§ **What is expected**: Go through the records below and restate each one word for word.

Dataset items:
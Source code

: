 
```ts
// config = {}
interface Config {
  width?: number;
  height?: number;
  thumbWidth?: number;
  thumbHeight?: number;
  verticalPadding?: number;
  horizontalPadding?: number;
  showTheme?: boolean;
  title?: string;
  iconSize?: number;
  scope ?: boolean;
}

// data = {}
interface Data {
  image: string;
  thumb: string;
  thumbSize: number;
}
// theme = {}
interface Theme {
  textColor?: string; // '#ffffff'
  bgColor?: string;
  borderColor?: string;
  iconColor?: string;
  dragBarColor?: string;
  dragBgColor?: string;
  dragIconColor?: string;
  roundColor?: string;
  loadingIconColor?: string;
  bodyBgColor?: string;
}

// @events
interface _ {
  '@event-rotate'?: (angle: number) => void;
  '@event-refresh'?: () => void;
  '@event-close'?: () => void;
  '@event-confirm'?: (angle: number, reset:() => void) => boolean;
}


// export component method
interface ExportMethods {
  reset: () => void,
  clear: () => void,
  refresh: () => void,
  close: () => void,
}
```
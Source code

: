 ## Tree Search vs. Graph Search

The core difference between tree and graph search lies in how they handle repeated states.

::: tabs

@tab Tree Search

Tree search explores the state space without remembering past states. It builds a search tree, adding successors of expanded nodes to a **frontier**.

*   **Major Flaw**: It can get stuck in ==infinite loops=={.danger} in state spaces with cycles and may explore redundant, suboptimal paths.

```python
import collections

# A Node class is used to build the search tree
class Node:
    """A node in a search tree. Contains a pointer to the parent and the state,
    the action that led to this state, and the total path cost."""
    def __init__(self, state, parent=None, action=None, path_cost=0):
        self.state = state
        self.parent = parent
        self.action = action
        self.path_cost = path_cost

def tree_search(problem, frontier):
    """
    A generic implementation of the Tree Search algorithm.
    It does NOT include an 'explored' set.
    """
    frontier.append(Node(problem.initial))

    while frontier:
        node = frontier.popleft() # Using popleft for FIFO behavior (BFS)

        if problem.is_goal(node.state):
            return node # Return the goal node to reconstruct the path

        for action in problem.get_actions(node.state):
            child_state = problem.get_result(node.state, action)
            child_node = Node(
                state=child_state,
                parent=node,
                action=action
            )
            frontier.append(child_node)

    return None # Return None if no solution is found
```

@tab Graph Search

§ **Answer box**:
Source code

: 
```ts
// config = {}
interface Config {
  width?: number;
  height?: number;
  thumbWidth?: number;
  thumbHeight?: number;
  verticalPadding?: number;
  horizontalPadding?: number;
  showTheme?: boolean;
  title?: string;
  iconSize?: number;
  scope ?: boolean;
}

// data = {}
interface Data {
  image: string;
  thumb: string;
  thumbSize: number;
}
// theme = {}
interface Theme {
  textColor?: string; // '#ffffff'
  bgColor?: string;
  borderColor?: string;
  iconColor?: string;
  dragBarColor?: string;
  dragBgColor?: string;
  dragIconColor?: string;
  roundColor?: string;
  loadingIconColor?: string;
  bodyBgColor?: string;
}

// @events
interface _ {
  '@event-rotate'?: (angle: number) => void;
  '@event-refresh'?: () => void;
  '@event-close'?: () => void;
  '@event-confirm'?: (angle: number, reset:() => void) => boolean;
}


// export component method
interface ExportMethods {
  reset: () => void,
  clear: () => void,
  refresh: () => void,
  close: () => void,
}
```
Source code

: ## Tree Search vs. Graph Search

The core difference between tree and graph search lies in how they handle repeated states.

::: tabs

@tab Tree Search

Tree search explores the state space without remembering past states. It builds a search tree, adding successors of expanded nodes to a **frontier**.

*   **Major Flaw**: It can get stuck in ==infinite loops=={.danger} in state spaces with cycles and may explore redundant, suboptimal paths.

```python
import collections

# A Node class is used to build the search tree
class Node:
    """A node in a search tree. Contains a pointer to the parent and the state,
    the action that led to this state, and the total path cost."""
    def __init__(self, state, parent=None, action=None, path_cost=0):
        self.state = state
        self.parent = parent
        self.action = action
        self.path_cost = path_cost

def tree_search(problem, frontier):
    """
    A generic implementation of the Tree Search algorithm.
    It does NOT include an 'explored' set.
    """
    frontier.append(Node(problem.initial))

    while frontier:
        node = frontier.popleft() # Using popleft for FIFO behavior (BFS)

        if problem.is_goal(node.state):
            return node # Return the goal node to reconstruct the path

        for action in problem.get_actions(node.state):
            child_state = problem.get_result(node.state, action)
            child_node = Node(
                state=child_state,
                parent=node,
                action=action
            )
            frontier.append(child_node)

    return None # Return None if no solution is found
```

@tab Graph Search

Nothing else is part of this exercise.